Populasi anak di Sulawesi Selatan usia 0-18 tahun pada tahun 2021 sekitar 3 juta (34%) dari total populasi. Isu perlindungan anak mulai mengemuka ketika berbagai bentuk bahaya, ancaman, kekerasan, diskriminasi, eksploitasi, dan segala perlakuan negatif terhadap anak semakin menunjukkan intensitas yang tinggi.

Berdasarkan data DPPA-Dalduk KB Provinsi Sulawesi Selatan mencatat tingkat Perkawinan Anak pada tahun 2021 ada 3713 peristiwa. Dengan rincian perempuan 3.183 perempuan dan laki-laki 530. Sedangkan Data tahun 2020 menunjukkan sebanyak 31% dari semua anak-anak dalam tahanan telah melalui putusan pidana penjara, yang jauh lebih tinggi dibanding rata-rata nasional sebanyak 22%. Data ini menegaskan bahwa perlindungan anak seharusnya di tangani dengan serius oleh pemerintah. Karena sesungguhnya Provinsi Sulawesi Selatan telah menunjukkan komitmen kuat terhadap isu perlindungan anak dengan menerbitkan Peraturan Daerah (Perda) No. 4 Tahun 2013 tentang Sistem Perlindungan Anak untuk mengakhiri kekerasan, perlakuan salah, eksploitasi, dan penelantaran terhadap anak-anak. Namun sejauh mana komitmen dan perhatian tersebut terjabarkan ke dalam tindakan nyata, tampaknya masih perlu pembuktian.

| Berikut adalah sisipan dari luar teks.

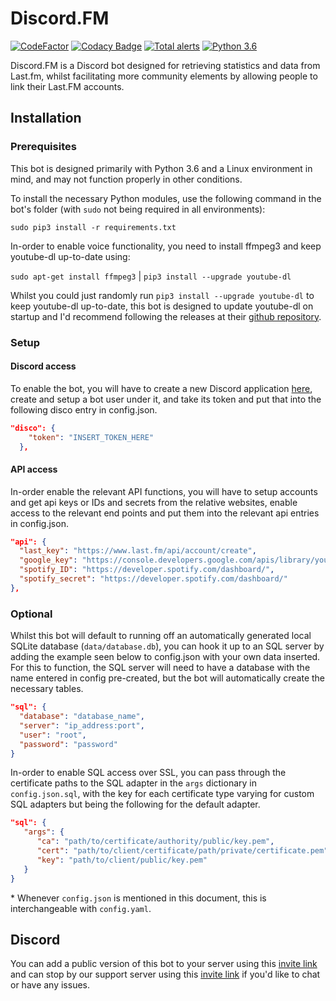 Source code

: # Discord.FM
[![CodeFactor](https://www.codefactor.io/repository/github/lmbyrne/discord.fm/badge)](https://www.codefactor.io/repository/github/lmbyrne/discord.fm)
[![Codacy Badge](https://api.codacy.com/project/badge/Grade/2f11838ea1b241aa84df62826b897a4b)](https://www.codacy.com/app/LMByrne/Discord.FM?utm_source=github.com&amp;utm_medium=referral&amp;utm_content=LMByrne/Discord.FM&amp;utm_campaign=Badge_Grade)
[![Total alerts](https://img.shields.io/lgtm/alerts/g/LMByrne/Discord.FM.svg?logo=lgtm&logoWidth=18)](https://lgtm.com/projects/g/LMByrne/Discord.FM/alerts/)
[![Python 3.6](https://img.shields.io/badge/python-3.6-blue.svg)](https://www.python.org/downloads/release/python-360/)

Discord.FM is a Discord bot designed for retrieving statistics and data from Last.fm, whilst facilitating more community elements by allowing people to link their Last.FM accounts.

## Installation

### Prerequisites

This bot is designed primarily with Python 3.6 and a Linux environment in mind, and may not function properly in other conditions.

To install the necessary Python modules, use the following command in the bot's folder (with `sudo` not being required in all environments): 

``sudo pip3 install -r requirements.txt``

In-order to enable voice functionality, you need to install ffmpeg3 and keep youtube-dl up-to-date using:

``sudo apt-get install ffmpeg3`` | ``pip3 install --upgrade youtube-dl``

Whilst you could just randomly run ``pip3 install --upgrade youtube-dl`` to keep youtube-dl up-to-date, this bot is designed to update youtube-dl on startup and I'd recommend following the releases at their [github repository](https://github.com/ytdl-org/youtube-dl).

### Setup

#### Discord access
To enable the bot, you will have to create a new Discord application [here](https://discordapp.com/developers/applications/me), create and setup a bot user under it, and take its token and put that into the following disco entry in config.json.

```json
"disco": {
    "token": "INSERT_TOKEN_HERE"
  },
```

#### API access
In-order enable the relevant API functions, you will have to setup accounts and get api keys or IDs and secrets from the relative websites, enable access to the relevant end points and put them into the relevant api entries in config.json.

```json
"api": {
  "last_key": "https://www.last.fm/api/account/create",
  "google_key": "https://console.developers.google.com/apis/library/youtube.googleapis.com",
  "spotify_ID": "https://developer.spotify.com/dashboard/",
  "spotify_secret": "https://developer.spotify.com/dashboard/"
},
```

### Optional

Whilst this bot will default to running off an automatically generated local SQLite database (``data/database.db``), you can hook it up to an SQL server by adding the example seen below to config.json with your own data inserted.
For this to function, the SQL server will need to have a database with the name entered in config pre-created, but the bot will automatically create the necessary tables.

```json
"sql": {
  "database": "database_name",
  "server": "ip_address:port",
  "user": "root",
  "password": "password"
}
```

In-order to enable SQL access over SSL, you can pass through the certificate paths to the SQL adapter in the `args` dictionary in `config.json.sql`, with the key for each certificate type varying for custom SQL adapters but being the following for the default adapter.

```json
"sql": {
   "args": {
      "ca": "path/to/certificate/authority/public/key.pem",
      "cert": "path/to/client/certificate/path/private/certificate.pem",
      "key": "path/to/client/public/key.pem"
   }
}
```

\* Whenever `config.json` is mentioned in this document, this is interchangeable with `config.yaml`.

## Discord

You can add a public version of this bot to your server using this [invite link](https://discordapp.com/oauth2/authorize?client_id=560984860634644482&scope=bot&permissions=104197184) and can stop by our support server using this [invite link](https://discordapp.com/invite/jkEXqVd) if you'd like to chat or have any issues.
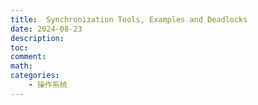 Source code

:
```yaml
---
title:  Synchronization Tools, Examples and Deadlocks
date: 2024-08-23
description: 
toc: 
comment: 
math:
categories:
    - 操作系统
---
```


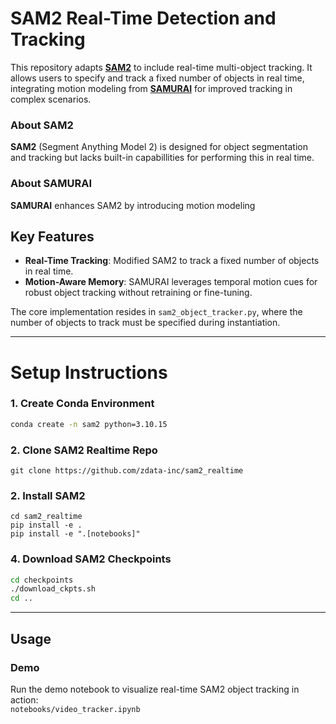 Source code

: # SAM2 Real-Time Detection and Tracking

This repository adapts **[SAM2](https://github.com/facebookresearch/sam2)** to include real-time multi-object tracking. 
It allows users to specify and track a fixed number of objects in real time, integrating motion modeling 
from **[SAMURAI](https://github.com/yangchris11/samurai)** for improved tracking in complex scenarios.  

### About SAM2
**SAM2** (Segment Anything Model 2) is designed for object segmentation and tracking but lacks built-in capabillities 
for performing this in real time.

### About SAMURAI
**SAMURAI** enhances SAM2 by introducing motion modeling


## Key Features

- **Real-Time Tracking**: Modified SAM2 to track a fixed number of objects in real time.
- **Motion-Aware Memory**: SAMURAI leverages temporal motion cues for robust object tracking without retraining or fine-tuning.

The core implementation resides in `sam2_object_tracker.py`, where the number of objects to track must be specified during instantiation.

---

# Setup Instructions

### 1. Create Conda Environment
```bash
conda create -n sam2 python=3.10.15
```

### 2. Clone SAM2 Realtime Repo
```
git clone https://github.com/zdata-inc/sam2_realtime
```

### 2. Install SAM2
```
cd sam2_realtime
pip install -e .
pip install -e ".[notebooks]"
```


### 4. Download SAM2 Checkpoints
```bash
cd checkpoints
./download_ckpts.sh
cd ..
```

---

## Usage
### Demo
Run the demo notebook to visualize real-time SAM2 object tracking in action:  
`notebooks/video_tracker.ipynb`
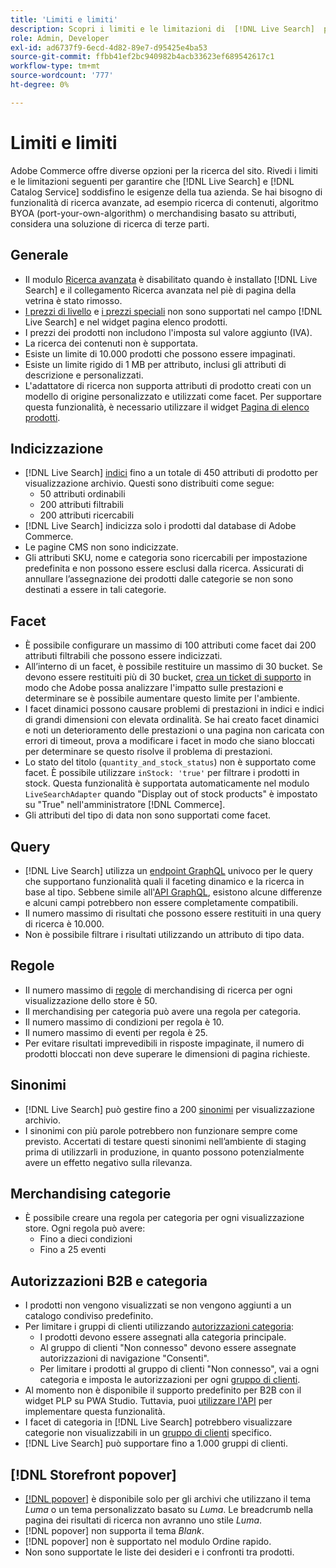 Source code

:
 ```yaml
---
title: 'Limiti e limiti'
description: Scopri i limiti e le limitazioni di  [!DNL Live Search]  per garantire che soddisfi le esigenze della tua azienda.
role: Admin, Developer
exl-id: ad6737f9-6ecd-4d82-89e7-d95425e4ba53
source-git-commit: ffbb41ef2bc940982b4acb33623ef689542617c1
workflow-type: tm+mt
source-wordcount: '777'
ht-degree: 0%

---
```


# Limiti e limiti

Adobe Commerce offre diverse opzioni per la ricerca del sito. Rivedi i limiti e le limitazioni seguenti per garantire che [!DNL Live Search] e [!DNL Catalog Service] soddisfino le esigenze della tua azienda. Se hai bisogno di funzionalità di ricerca avanzate, ad esempio ricerca di contenuti, algoritmo BYOA (port-your-own-algorithm) o merchandising basato su attributi, considera una soluzione di ricerca di terze parti.

## Generale

- Il modulo [Ricerca avanzata](https://experienceleague.adobe.com/en/docs/commerce-admin/catalog/catalog/search/search) è disabilitato quando è installato [!DNL Live Search] e il collegamento Ricerca avanzata nel piè di pagina della vetrina è stato rimosso.
- [I prezzi di livello](https://experienceleague.adobe.com/en/docs/commerce-admin/catalog/products/pricing/product-price-tier) e [i prezzi speciali](https://experienceleague.adobe.com/en/docs/commerce-admin/catalog/products/pricing/product-price-special) non sono supportati nel campo [!DNL Live Search] e nel widget pagina elenco prodotti.
- I prezzi dei prodotti non includono l&#39;imposta sul valore aggiunto (IVA).
- La ricerca dei contenuti non è supportata.
- Esiste un limite di 10.000 prodotti che possono essere impaginati.
- Esiste un limite rigido di 1 MB per attributo, inclusi gli attributi di descrizione e personalizzati.
- L&#39;adattatore di ricerca non supporta attributi di prodotto creati con un modello di origine personalizzato e utilizzati come facet. Per supportare questa funzionalità, è necessario utilizzare il widget [Pagina di elenco prodotti](plp-styling.md).

## Indicizzazione

- [!DNL Live Search] [indici](indexing.md) fino a un totale di 450 attributi di prodotto per visualizzazione archivio. Questi sono distribuiti come segue:
   - 50 attributi ordinabili
   - 200 attributi filtrabili
   - 200 attributi ricercabili
- [!DNL Live Search] indicizza solo i prodotti dal database di Adobe Commerce.
- Le pagine CMS non sono indicizzate.
- Gli attributi SKU, nome e categoria sono ricercabili per impostazione predefinita e non possono essere esclusi dalla ricerca. Assicurati di annullare l’assegnazione dei prodotti dalle categorie se non sono destinati a essere in tali categorie.

## Facet

- È possibile configurare un massimo di 100 attributi come facet dai 200 attributi filtrabili che possono essere indicizzati.
- All’interno di un facet, è possibile restituire un massimo di 30 bucket. Se devono essere restituiti più di 30 bucket, [crea un ticket di supporto](https://experienceleague.adobe.com/en/docs/commerce-knowledge-base/kb/help-center-guide/magento-help-center-user-guide) in modo che Adobe possa analizzare l&#39;impatto sulle prestazioni e determinare se è possibile aumentare questo limite per l&#39;ambiente.
- I facet dinamici possono causare problemi di prestazioni in indici e indici di grandi dimensioni con elevata ordinalità. Se hai creato facet dinamici e noti un deterioramento delle prestazioni o una pagina non caricata con errori di timeout, prova a modificare i facet in modo che siano bloccati per determinare se questo risolve il problema di prestazioni.
- Lo stato del titolo (`quantity_and_stock_status`) non è supportato come facet. È possibile utilizzare `inStock: 'true'` per filtrare i prodotti in stock. Questa funzionalità è supportata automaticamente nel modulo `LiveSearchAdapter` quando &quot;Display out of stock products&quot; è impostato su &quot;True&quot; nell&#39;amministratore [!DNL Commerce].
- Gli attributi del tipo di data non sono supportati come facet.

## Query

- [!DNL Live Search] utilizza un [endpoint GraphQL](https://developer.adobe.com/commerce/services/graphql/live-search/) univoco per le query che supportano funzionalità quali il faceting dinamico e la ricerca in base al tipo. Sebbene simile all&#39;[API GraphQL](https://developer.adobe.com/commerce/webapi/graphql/), esistono alcune differenze e alcuni campi potrebbero non essere completamente compatibili.
- Il numero massimo di risultati che possono essere restituiti in una query di ricerca è 10.000.
- Non è possibile filtrare i risultati utilizzando un attributo di tipo data.

## Regole

- Il numero massimo di [regole](rules.md) di merchandising di ricerca per ogni visualizzazione dello store è 50.
- Il merchandising per categoria può avere una regola per categoria.
- Il numero massimo di condizioni per regola è 10.
- Il numero massimo di eventi per regola è 25.
- Per evitare risultati imprevedibili in risposte impaginate, il numero di prodotti bloccati non deve superare le dimensioni di pagina richieste.

## Sinonimi

- [!DNL Live Search] può gestire fino a 200 [sinonimi](synonyms.md) per visualizzazione archivio.
- I sinonimi con più parole potrebbero non funzionare sempre come previsto. Accertati di testare questi sinonimi nell’ambiente di staging prima di utilizzarli in produzione, in quanto possono potenzialmente avere un effetto negativo sulla rilevanza.

## Merchandising categorie

- È possibile creare una regola per categoria per ogni visualizzazione store. Ogni regola può avere:
   - Fino a dieci condizioni
   - Fino a 25 eventi

## Autorizzazioni B2B e categoria

- I prodotti non vengono visualizzati se non vengono aggiunti a un catalogo condiviso predefinito.
- Per limitare i gruppi di clienti utilizzando [autorizzazioni categoria](https://experienceleague.adobe.com/docs/commerce-admin/catalog/categories/category-permissions):
   - I prodotti devono essere assegnati alla categoria principale.
   - Al gruppo di clienti &quot;Non connesso&quot; devono essere assegnate autorizzazioni di navigazione &quot;Consenti&quot;.
   - Per limitare i prodotti al gruppo di clienti &quot;Non connesso&quot;, vai a ogni categoria e imposta le autorizzazioni per ogni [gruppo di clienti](https://experienceleague.adobe.com/docs/commerce-admin/b2b/shared-catalogs/catalog-shared-manage).
- Al momento non è disponibile il supporto predefinito per B2B con il widget PLP su PWA Studio. Tuttavia, puoi [utilizzare l&#39;API](install.md#pwa-support) per implementare questa funzionalità.
- I facet di categoria in [!DNL Live Search] potrebbero visualizzare categorie non visualizzabili in un [gruppo di clienti](https://experienceleague.adobe.com/docs/commerce-admin/b2b/shared-catalogs/catalog-shared-manage) specifico.
- [!DNL Live Search] può supportare fino a 1.000 gruppi di clienti.

## [!DNL Storefront popover]

- [[!DNL popover]](storefront-popover.md) è disponibile solo per gli archivi che utilizzano il tema *Luma* o un tema personalizzato basato su *Luma*. Le breadcrumb nella pagina dei risultati di ricerca non avranno uno stile *Luma*.
- [!DNL popover] non supporta il tema *Blank*.
- [!DNL popover] non è supportato nel modulo Ordine rapido.
- Non sono supportate le liste dei desideri e i confronti tra prodotti.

Untuk menjamin pemenuhan hak anak agar bisa hidup, tumbuh dan berkembang secara optimal sesuai amanah UU maka perlu peran pemerintah melalui komitmen anggaran. Diawali dari proses perencanaan daerah, dan pemerintah harus melibatkan peran forum anak/stakeholder di level provinsi maupun kab/kota dalam menyerap aspirasi anak. Hal untuk mempermudah proses penganggaran daerah, sehingga pemerintah dapat mengalokasikan anggaran sesuai dengan problem atau kebutuhan anak. Dengan dukungan kebijakan anggaran diharapkan mampu menjawab permasaalahan anak di Provinsi Sulawesi Selatan.

TUJUAN

  1. Memberikan masukan atau rekomendasi kepada Pemerintah Provinsi Sulawesi Selatan tentang anggaran daerah yang responsif terhadap perlindungan anak
  2. Mendorong penyediaan anggaran yang responsif terhadap perlindungan anak.

MANFAAT

  1. Adanya alokasi anggaran yang responsif terhadap perlindungan anak di Provinsi Sulawesi Selatan

 

PEMBAHASAN

POTRET PERMASALAHAN ANAK DI SULAWESI SELATAN

Perkawinan Anak

Berdasarkan data peristiwa nikah dari SIMKAH Kementerian Agama Sulawesi Selatan (per 02 desember) tercatatat ada 3.713 perkawinan anak di Sulsel tahun 2021. Sedangkan pada tahun 2019, tercatat 6.733 perkawinan anak dan tahun 2020 sebanyak 3.702 perkawinan anak.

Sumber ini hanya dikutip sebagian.